§ To do
Find every line of the records that has "아웃포커싱의" and return it.

[[ Dataset extract, beginning ]]

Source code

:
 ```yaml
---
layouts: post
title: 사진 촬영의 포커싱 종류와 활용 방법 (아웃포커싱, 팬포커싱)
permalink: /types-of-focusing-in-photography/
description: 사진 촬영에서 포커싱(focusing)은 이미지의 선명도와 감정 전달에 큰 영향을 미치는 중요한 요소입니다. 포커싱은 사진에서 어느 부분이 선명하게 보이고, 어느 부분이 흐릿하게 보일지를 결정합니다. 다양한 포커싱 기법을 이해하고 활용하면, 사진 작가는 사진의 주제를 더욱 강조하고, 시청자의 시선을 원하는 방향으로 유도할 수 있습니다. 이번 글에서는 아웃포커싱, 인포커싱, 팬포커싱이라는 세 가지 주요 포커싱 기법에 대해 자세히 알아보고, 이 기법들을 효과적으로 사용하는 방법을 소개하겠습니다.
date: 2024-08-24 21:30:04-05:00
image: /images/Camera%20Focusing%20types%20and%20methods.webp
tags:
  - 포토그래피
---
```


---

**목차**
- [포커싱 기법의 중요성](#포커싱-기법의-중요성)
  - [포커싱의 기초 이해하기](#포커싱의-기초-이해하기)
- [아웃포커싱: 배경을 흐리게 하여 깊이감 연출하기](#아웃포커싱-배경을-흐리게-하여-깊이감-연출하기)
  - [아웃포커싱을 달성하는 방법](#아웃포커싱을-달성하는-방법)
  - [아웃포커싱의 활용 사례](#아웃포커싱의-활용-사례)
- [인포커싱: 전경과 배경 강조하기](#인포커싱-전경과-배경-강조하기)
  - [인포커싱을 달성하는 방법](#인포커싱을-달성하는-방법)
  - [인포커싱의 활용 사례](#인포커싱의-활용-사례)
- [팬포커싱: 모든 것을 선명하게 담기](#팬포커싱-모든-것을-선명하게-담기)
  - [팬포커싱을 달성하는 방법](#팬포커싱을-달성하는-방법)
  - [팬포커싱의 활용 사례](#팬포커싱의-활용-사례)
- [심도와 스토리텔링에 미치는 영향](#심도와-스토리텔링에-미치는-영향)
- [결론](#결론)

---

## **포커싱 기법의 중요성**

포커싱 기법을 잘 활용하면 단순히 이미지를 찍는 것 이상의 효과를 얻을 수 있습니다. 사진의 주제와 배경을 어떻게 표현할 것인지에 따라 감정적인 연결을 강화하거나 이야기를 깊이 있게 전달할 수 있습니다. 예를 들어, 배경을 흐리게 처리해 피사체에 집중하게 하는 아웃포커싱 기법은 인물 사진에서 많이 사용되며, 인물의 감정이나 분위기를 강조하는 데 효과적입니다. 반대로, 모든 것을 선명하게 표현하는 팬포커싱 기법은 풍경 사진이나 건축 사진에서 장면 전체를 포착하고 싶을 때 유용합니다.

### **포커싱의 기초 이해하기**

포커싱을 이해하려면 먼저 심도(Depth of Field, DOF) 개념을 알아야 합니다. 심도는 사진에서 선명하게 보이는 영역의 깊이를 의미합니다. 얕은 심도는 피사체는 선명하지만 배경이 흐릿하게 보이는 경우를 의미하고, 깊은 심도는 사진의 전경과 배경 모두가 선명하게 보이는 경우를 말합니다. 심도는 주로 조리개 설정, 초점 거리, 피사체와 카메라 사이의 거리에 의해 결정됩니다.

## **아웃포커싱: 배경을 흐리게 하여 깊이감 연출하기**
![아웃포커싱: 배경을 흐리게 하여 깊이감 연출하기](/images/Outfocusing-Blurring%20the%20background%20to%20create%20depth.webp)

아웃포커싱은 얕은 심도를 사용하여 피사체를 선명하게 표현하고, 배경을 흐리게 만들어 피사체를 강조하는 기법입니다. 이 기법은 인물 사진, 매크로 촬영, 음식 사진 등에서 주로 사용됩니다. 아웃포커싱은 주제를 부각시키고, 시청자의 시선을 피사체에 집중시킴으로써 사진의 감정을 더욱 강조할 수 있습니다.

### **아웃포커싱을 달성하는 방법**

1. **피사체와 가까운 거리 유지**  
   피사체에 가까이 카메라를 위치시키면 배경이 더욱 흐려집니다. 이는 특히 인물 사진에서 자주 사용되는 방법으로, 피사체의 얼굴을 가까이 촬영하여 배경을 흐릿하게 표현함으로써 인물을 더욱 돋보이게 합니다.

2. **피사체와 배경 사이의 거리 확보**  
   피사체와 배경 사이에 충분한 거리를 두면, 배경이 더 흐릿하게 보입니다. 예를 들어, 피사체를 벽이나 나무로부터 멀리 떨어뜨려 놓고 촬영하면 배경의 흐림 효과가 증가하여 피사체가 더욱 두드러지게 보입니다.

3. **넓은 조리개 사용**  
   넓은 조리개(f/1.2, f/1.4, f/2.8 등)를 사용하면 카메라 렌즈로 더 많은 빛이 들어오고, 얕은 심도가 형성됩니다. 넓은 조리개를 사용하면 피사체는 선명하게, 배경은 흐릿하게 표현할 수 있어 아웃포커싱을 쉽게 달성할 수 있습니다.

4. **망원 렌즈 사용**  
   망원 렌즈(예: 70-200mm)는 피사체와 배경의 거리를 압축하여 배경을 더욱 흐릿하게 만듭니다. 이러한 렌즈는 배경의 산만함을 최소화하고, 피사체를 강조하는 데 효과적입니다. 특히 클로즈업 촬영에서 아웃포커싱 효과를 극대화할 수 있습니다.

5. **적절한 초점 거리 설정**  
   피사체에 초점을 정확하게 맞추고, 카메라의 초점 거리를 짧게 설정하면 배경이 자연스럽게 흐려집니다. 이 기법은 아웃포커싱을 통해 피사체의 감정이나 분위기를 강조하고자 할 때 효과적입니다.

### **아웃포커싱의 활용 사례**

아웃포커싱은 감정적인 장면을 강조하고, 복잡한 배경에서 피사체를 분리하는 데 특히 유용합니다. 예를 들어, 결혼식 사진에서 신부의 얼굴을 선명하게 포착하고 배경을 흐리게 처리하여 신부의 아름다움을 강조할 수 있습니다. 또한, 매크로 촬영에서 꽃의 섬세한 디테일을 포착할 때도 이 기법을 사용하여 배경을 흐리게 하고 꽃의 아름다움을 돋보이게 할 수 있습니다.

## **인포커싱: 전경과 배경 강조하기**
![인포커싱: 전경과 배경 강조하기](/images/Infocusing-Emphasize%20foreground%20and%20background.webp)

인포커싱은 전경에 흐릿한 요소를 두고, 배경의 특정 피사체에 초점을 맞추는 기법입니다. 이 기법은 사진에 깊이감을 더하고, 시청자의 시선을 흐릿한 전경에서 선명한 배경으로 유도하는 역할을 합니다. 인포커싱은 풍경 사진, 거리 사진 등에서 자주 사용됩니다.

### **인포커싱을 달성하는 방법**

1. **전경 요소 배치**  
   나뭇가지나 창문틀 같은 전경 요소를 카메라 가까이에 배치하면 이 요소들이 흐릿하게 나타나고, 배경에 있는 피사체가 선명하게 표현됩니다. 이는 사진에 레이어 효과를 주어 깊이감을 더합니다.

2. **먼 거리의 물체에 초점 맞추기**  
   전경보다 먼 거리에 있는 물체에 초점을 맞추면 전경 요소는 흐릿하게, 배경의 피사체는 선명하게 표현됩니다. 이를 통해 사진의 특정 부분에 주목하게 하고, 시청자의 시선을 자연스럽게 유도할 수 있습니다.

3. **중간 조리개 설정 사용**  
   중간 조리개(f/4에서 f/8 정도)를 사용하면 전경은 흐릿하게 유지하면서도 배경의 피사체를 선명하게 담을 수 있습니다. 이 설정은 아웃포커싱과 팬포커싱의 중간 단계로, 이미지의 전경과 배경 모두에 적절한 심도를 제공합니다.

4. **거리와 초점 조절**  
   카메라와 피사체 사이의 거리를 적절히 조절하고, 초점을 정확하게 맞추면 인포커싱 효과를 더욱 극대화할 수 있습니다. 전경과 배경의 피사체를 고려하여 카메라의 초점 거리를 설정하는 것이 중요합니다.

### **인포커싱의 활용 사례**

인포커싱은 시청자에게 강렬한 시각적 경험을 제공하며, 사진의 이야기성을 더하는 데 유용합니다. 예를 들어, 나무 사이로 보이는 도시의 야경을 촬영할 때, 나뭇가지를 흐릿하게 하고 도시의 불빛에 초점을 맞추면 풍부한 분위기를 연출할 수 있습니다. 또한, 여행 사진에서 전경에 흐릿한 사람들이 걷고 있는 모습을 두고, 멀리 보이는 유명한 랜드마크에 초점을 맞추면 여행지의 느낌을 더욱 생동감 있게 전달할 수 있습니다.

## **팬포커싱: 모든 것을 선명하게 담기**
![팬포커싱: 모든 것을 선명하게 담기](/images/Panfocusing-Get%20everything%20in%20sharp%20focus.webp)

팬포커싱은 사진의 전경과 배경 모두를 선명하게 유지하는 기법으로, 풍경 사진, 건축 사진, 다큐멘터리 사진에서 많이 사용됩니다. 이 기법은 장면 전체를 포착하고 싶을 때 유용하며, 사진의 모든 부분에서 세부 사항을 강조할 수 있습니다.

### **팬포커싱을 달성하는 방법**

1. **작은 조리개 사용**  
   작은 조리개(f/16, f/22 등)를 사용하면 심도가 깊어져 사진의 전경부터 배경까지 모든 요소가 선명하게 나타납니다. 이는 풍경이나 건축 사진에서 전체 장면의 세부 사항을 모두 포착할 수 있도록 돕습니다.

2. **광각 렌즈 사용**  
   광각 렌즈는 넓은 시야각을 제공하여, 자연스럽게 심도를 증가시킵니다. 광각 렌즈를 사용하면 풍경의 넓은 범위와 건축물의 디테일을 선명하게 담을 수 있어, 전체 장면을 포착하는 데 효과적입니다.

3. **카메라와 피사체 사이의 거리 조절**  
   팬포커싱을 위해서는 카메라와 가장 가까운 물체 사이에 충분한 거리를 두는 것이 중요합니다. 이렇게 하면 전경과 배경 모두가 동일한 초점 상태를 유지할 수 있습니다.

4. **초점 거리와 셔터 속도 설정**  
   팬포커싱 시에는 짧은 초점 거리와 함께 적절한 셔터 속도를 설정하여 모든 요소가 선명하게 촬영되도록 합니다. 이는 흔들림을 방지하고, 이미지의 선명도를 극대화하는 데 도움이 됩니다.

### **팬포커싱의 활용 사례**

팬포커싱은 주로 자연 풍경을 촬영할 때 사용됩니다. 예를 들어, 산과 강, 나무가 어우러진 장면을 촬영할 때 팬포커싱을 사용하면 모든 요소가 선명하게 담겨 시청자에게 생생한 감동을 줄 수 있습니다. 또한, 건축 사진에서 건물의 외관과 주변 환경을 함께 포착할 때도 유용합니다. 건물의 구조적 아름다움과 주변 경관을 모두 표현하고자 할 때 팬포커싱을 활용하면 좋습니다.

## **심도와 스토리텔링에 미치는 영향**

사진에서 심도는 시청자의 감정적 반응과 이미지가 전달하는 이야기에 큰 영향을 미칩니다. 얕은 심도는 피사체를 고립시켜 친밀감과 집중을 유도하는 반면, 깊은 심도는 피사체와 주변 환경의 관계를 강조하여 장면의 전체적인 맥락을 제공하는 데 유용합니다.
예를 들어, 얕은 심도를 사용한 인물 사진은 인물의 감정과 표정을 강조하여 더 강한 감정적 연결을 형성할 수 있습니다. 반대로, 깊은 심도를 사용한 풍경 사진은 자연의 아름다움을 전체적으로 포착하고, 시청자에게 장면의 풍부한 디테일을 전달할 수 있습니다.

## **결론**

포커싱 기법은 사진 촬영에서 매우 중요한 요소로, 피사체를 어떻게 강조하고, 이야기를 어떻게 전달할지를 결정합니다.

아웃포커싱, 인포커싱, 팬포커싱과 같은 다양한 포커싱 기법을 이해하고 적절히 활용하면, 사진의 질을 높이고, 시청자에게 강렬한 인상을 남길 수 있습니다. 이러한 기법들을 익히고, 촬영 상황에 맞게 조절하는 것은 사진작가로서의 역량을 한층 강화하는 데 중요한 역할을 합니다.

[[ Dataset extract, end ]]
[[ Dataset extract, beginning ]]

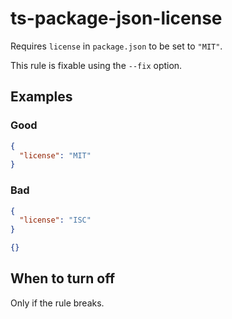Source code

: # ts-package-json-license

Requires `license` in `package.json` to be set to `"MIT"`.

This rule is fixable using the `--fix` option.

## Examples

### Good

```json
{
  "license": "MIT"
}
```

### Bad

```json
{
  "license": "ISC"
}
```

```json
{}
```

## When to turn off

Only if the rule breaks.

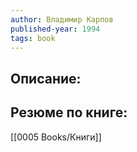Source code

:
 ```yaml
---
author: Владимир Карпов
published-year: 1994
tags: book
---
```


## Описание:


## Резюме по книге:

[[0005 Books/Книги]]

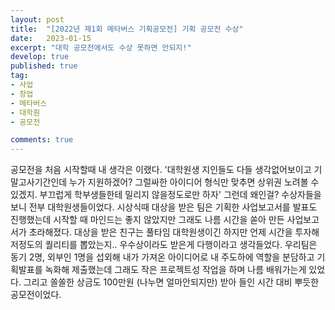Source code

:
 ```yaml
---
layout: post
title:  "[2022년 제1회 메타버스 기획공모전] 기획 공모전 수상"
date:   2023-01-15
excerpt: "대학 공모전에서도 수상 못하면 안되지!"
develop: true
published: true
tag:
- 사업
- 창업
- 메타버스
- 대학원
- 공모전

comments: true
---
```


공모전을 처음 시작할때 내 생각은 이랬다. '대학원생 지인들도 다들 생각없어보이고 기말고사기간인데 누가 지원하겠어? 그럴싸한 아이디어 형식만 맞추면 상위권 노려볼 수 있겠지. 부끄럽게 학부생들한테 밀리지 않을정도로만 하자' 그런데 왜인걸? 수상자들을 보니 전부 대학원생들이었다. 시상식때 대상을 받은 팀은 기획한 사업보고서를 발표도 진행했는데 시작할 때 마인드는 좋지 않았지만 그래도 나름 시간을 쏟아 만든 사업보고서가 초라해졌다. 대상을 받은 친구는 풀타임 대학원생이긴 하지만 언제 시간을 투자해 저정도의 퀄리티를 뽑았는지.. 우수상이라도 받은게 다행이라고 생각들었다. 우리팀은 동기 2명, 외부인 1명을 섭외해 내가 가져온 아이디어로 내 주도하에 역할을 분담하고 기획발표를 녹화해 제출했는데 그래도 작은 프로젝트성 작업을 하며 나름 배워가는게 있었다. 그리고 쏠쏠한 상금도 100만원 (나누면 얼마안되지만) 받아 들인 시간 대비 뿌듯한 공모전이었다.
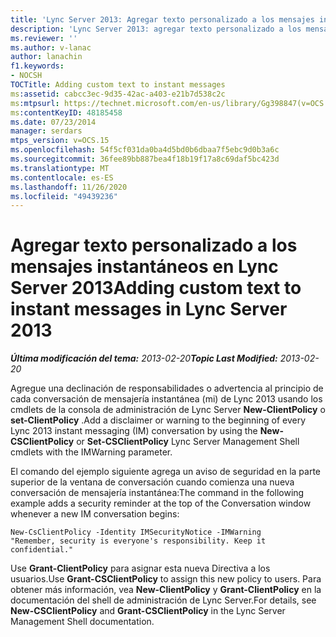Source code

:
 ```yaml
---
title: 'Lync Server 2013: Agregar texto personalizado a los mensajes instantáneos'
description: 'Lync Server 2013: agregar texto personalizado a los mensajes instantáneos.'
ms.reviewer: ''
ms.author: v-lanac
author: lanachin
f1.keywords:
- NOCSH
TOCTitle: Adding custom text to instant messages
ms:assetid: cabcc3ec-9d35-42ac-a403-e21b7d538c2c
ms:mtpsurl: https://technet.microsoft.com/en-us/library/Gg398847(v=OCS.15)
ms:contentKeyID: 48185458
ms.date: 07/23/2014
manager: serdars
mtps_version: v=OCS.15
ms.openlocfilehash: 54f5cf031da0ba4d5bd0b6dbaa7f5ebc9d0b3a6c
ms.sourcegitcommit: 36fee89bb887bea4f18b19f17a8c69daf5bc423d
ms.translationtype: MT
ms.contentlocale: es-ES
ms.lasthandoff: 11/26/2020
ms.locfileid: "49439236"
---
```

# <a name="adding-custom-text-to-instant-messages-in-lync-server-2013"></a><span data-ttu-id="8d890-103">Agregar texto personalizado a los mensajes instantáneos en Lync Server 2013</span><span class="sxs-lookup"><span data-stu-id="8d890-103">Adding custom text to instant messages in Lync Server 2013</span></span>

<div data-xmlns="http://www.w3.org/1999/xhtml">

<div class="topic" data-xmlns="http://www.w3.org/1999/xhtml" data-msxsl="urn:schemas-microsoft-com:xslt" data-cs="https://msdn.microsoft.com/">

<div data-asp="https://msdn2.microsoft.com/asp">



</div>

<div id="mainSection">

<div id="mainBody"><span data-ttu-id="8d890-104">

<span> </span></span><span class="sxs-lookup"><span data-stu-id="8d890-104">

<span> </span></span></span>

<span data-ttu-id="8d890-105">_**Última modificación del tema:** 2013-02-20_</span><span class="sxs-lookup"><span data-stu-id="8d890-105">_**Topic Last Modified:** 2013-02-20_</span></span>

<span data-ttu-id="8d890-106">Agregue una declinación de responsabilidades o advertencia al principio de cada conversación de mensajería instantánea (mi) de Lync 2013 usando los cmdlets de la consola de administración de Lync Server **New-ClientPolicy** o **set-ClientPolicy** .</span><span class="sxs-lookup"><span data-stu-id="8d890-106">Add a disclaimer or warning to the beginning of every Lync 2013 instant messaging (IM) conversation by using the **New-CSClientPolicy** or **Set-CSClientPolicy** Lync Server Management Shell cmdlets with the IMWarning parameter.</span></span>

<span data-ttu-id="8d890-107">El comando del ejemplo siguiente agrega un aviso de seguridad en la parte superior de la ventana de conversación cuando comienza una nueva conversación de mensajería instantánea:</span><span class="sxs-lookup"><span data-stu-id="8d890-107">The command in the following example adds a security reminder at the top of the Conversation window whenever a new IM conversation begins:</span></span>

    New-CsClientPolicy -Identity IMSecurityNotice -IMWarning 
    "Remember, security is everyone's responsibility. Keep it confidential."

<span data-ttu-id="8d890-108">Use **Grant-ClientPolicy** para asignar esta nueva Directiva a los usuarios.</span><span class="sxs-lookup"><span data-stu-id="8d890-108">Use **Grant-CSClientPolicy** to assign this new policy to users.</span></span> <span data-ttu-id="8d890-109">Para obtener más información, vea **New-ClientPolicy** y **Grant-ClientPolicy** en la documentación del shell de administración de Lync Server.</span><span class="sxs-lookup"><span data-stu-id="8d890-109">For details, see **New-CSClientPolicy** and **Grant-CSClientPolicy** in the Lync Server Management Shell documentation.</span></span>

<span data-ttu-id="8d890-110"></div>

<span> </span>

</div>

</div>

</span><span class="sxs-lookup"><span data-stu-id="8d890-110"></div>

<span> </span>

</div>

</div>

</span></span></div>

[[ Dataset extract, end ]]
[[ Dataset extract, beginning ]]

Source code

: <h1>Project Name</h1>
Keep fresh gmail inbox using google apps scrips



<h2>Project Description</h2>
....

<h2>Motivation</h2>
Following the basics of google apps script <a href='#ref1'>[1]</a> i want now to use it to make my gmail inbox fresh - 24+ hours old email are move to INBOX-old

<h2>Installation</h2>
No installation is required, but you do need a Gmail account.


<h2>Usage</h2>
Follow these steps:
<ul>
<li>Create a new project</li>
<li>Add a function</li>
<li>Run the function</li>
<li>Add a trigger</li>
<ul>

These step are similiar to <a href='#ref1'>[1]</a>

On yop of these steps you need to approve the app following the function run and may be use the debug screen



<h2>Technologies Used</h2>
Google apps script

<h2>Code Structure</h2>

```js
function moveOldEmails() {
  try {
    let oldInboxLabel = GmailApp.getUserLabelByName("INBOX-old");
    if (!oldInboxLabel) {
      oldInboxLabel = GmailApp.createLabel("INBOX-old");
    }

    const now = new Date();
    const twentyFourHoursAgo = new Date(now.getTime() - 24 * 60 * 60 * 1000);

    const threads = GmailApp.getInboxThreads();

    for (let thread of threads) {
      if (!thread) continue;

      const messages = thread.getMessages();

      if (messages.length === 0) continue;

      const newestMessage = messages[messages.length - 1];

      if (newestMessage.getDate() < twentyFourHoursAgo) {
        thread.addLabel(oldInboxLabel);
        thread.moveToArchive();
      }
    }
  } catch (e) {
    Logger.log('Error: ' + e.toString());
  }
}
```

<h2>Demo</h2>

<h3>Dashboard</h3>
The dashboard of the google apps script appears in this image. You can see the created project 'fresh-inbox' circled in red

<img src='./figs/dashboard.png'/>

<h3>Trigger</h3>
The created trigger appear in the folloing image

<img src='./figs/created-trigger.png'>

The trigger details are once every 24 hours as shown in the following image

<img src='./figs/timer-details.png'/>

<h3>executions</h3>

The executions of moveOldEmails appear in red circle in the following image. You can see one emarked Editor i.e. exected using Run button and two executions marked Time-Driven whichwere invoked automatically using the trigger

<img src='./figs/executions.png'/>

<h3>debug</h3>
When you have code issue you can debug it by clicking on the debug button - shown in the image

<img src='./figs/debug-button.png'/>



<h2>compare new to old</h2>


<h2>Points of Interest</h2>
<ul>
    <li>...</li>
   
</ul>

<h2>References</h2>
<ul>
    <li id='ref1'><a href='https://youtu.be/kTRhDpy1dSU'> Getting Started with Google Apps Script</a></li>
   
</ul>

[[ Dataset extract, end ]]

§ Answer below
  - [아웃포커싱의 활용 사례](#아웃포커싱의-활용-사례)
### **아웃포커싱의 활용 사례**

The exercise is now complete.